#### [Problem statement]
Locate every line below that contains the word "split" and copy it.

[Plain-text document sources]
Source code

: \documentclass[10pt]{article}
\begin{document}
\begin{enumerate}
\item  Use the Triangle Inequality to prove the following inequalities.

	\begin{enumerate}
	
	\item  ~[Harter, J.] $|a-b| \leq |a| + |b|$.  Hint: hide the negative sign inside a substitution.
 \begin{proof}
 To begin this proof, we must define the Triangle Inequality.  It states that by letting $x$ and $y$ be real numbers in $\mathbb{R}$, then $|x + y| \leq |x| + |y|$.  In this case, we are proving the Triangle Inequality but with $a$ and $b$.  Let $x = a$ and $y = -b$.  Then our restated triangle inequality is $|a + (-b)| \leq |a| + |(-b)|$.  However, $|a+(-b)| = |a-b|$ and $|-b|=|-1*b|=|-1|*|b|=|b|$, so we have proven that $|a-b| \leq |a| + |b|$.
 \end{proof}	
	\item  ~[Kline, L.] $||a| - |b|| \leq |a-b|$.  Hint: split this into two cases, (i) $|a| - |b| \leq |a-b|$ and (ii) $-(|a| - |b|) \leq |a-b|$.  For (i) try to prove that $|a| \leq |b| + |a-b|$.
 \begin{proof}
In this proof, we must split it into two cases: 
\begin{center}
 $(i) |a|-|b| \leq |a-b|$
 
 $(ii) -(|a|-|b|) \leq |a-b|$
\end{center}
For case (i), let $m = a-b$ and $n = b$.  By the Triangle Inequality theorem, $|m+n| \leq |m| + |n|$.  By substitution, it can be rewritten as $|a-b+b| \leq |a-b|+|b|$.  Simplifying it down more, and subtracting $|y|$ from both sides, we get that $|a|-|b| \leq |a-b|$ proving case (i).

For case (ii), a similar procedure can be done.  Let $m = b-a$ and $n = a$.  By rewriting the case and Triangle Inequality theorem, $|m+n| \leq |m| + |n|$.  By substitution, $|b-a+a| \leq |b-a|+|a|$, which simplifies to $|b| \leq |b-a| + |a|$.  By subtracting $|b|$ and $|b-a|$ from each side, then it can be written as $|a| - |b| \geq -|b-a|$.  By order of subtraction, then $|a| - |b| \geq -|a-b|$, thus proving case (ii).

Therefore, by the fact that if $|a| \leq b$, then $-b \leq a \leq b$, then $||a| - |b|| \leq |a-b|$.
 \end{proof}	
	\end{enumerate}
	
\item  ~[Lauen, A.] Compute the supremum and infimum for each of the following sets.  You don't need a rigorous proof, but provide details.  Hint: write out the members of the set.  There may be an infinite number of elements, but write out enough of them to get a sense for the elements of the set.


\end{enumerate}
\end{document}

#### [Task response]
	\item  ~[Kline, L.] $||a| - |b|| \leq |a-b|$.  Hint: split this into two cases, (i) $|a| - |b| \leq |a-b|$ and (ii) $-(|a| - |b|) \leq |a-b|$.  For (i) try to prove that $|a| \leq |b| + |a-b|$.
In this proof, we must split it into two cases: 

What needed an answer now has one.